- Task goal: With no words added or dropped, transcribe the listing that follows.

- Exercise inputs:
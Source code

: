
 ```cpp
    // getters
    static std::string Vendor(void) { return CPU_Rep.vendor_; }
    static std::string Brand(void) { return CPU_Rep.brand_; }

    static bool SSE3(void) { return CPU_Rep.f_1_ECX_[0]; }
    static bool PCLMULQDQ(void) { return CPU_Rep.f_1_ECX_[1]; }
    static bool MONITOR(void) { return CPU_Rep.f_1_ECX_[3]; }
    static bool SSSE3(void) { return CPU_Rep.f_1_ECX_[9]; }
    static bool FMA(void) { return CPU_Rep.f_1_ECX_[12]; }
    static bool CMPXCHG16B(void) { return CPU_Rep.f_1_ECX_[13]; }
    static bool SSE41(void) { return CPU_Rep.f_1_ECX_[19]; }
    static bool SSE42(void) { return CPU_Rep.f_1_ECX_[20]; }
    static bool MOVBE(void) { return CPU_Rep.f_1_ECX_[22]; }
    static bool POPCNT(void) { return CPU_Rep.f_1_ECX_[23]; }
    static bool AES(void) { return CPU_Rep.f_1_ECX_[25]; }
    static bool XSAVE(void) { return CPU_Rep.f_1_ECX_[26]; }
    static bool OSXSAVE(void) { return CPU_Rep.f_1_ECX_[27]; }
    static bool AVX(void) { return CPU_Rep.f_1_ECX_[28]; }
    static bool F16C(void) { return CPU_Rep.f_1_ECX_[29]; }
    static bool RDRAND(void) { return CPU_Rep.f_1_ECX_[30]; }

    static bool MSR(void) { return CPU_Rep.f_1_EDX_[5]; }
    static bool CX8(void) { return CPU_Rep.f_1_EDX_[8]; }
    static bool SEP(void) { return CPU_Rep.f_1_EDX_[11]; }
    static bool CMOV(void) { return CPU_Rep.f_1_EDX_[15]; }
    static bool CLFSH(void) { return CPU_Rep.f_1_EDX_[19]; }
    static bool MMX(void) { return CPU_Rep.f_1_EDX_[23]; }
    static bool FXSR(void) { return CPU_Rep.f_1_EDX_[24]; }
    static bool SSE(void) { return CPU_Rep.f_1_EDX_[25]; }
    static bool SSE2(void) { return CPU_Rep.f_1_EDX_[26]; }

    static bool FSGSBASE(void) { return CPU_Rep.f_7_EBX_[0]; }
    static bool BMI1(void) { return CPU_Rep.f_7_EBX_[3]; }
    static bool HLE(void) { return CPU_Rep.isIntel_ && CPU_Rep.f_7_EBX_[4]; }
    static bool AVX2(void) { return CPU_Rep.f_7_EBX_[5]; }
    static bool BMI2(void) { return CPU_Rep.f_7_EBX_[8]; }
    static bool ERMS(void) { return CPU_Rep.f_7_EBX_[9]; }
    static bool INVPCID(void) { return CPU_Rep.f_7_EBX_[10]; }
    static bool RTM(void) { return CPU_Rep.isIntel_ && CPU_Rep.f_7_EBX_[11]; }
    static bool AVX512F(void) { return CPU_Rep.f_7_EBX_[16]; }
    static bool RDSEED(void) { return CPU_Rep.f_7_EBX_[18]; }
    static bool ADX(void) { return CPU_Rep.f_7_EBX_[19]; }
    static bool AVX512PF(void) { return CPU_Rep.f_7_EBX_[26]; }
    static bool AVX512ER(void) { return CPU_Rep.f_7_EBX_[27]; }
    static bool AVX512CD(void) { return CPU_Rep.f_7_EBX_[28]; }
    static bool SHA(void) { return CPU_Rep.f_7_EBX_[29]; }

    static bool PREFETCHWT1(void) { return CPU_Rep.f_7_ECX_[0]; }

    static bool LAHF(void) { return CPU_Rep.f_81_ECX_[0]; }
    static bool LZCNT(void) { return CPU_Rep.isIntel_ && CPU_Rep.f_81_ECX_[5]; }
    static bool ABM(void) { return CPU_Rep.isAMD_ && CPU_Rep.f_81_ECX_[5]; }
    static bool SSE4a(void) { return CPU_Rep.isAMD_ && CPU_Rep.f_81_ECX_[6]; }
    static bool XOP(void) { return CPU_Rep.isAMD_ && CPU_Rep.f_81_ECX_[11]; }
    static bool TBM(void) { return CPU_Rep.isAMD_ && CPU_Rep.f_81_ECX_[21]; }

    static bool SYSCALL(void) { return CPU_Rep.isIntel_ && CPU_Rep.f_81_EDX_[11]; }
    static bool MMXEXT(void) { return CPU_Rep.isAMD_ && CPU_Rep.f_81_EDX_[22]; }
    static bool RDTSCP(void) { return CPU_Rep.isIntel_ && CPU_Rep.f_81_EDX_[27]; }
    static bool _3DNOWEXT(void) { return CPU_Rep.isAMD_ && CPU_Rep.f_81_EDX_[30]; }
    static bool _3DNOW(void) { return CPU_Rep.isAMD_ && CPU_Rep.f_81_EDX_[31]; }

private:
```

- Result of the task:
Source code

:
 ```cpp
    // getters
    static std::string Vendor(void) { return CPU_Rep.vendor_; }
    static std::string Brand(void) { return CPU_Rep.brand_; }

    static bool SSE3(void) { return CPU_Rep.f_1_ECX_[0]; }
    static bool PCLMULQDQ(void) { return CPU_Rep.f_1_ECX_[1]; }
    static bool MONITOR(void) { return CPU_Rep.f_1_ECX_[3]; }
    static bool SSSE3(void) { return CPU_Rep.f_1_ECX_[9]; }
    static bool FMA(void) { return CPU_Rep.f_1_ECX_[12]; }
    static bool CMPXCHG16B(void) { return CPU_Rep.f_1_ECX_[13]; }
    static bool SSE41(void) { return CPU_Rep.f_1_ECX_[19]; }
    static bool SSE42(void) { return CPU_Rep.f_1_ECX_[20]; }
    static bool MOVBE(void) { return CPU_Rep.f_1_ECX_[22]; }
    static bool POPCNT(void) { return CPU_Rep.f_1_ECX_[23]; }
    static bool AES(void) { return CPU_Rep.f_1_ECX_[25]; }
    static bool XSAVE(void) { return CPU_Rep.f_1_ECX_[26]; }
    static bool OSXSAVE(void) { return CPU_Rep.f_1_ECX_[27]; }
    static bool AVX(void) { return CPU_Rep.f_1_ECX_[28]; }
    static bool F16C(void) { return CPU_Rep.f_1_ECX_[29]; }
    static bool RDRAND(void) { return CPU_Rep.f_1_ECX_[30]; }

    static bool MSR(void) { return CPU_Rep.f_1_EDX_[5]; }
    static bool CX8(void) { return CPU_Rep.f_1_EDX_[8]; }
    static bool SEP(void) { return CPU_Rep.f_1_EDX_[11]; }
    static bool CMOV(void) { return CPU_Rep.f_1_EDX_[15]; }
    static bool CLFSH(void) { return CPU_Rep.f_1_EDX_[19]; }
    static bool MMX(void) { return CPU_Rep.f_1_EDX_[23]; }
    static bool FXSR(void) { return CPU_Rep.f_1_EDX_[24]; }
    static bool SSE(void) { return CPU_Rep.f_1_EDX_[25]; }
    static bool SSE2(void) { return CPU_Rep.f_1_EDX_[26]; }

    static bool FSGSBASE(void) { return CPU_Rep.f_7_EBX_[0]; }
    static bool BMI1(void) { return CPU_Rep.f_7_EBX_[3]; }
    static bool HLE(void) { return CPU_Rep.isIntel_ && CPU_Rep.f_7_EBX_[4]; }
    static bool AVX2(void) { return CPU_Rep.f_7_EBX_[5]; }
    static bool BMI2(void) { return CPU_Rep.f_7_EBX_[8]; }
    static bool ERMS(void) { return CPU_Rep.f_7_EBX_[9]; }
    static bool INVPCID(void) { return CPU_Rep.f_7_EBX_[10]; }
    static bool RTM(void) { return CPU_Rep.isIntel_ && CPU_Rep.f_7_EBX_[11]; }
    static bool AVX512F(void) { return CPU_Rep.f_7_EBX_[16]; }
    static bool RDSEED(void) { return CPU_Rep.f_7_EBX_[18]; }
    static bool ADX(void) { return CPU_Rep.f_7_EBX_[19]; }
    static bool AVX512PF(void) { return CPU_Rep.f_7_EBX_[26]; }
    static bool AVX512ER(void) { return CPU_Rep.f_7_EBX_[27]; }
    static bool AVX512CD(void) { return CPU_Rep.f_7_EBX_[28]; }
    static bool SHA(void) { return CPU_Rep.f_7_EBX_[29]; }

    static bool PREFETCHWT1(void) { return CPU_Rep.f_7_ECX_[0]; }

    static bool LAHF(void) { return CPU_Rep.f_81_ECX_[0]; }
    static bool LZCNT(void) { return CPU_Rep.isIntel_ && CPU_Rep.f_81_ECX_[5]; }
    static bool ABM(void) { return CPU_Rep.isAMD_ && CPU_Rep.f_81_ECX_[5]; }
    static bool SSE4a(void) { return CPU_Rep.isAMD_ && CPU_Rep.f_81_ECX_[6]; }
    static bool XOP(void) { return CPU_Rep.isAMD_ && CPU_Rep.f_81_ECX_[11]; }
    static bool TBM(void) { return CPU_Rep.isAMD_ && CPU_Rep.f_81_ECX_[21]; }

    static bool SYSCALL(void) { return CPU_Rep.isIntel_ && CPU_Rep.f_81_EDX_[11]; }
    static bool MMXEXT(void) { return CPU_Rep.isAMD_ && CPU_Rep.f_81_EDX_[22]; }
    static bool RDTSCP(void) { return CPU_Rep.isIntel_ && CPU_Rep.f_81_EDX_[27]; }
    static bool _3DNOWEXT(void) { return CPU_Rep.isAMD_ && CPU_Rep.f_81_EDX_[30]; }
    static bool _3DNOW(void) { return CPU_Rep.isAMD_ && CPU_Rep.f_81_EDX_[31]; }

private:
```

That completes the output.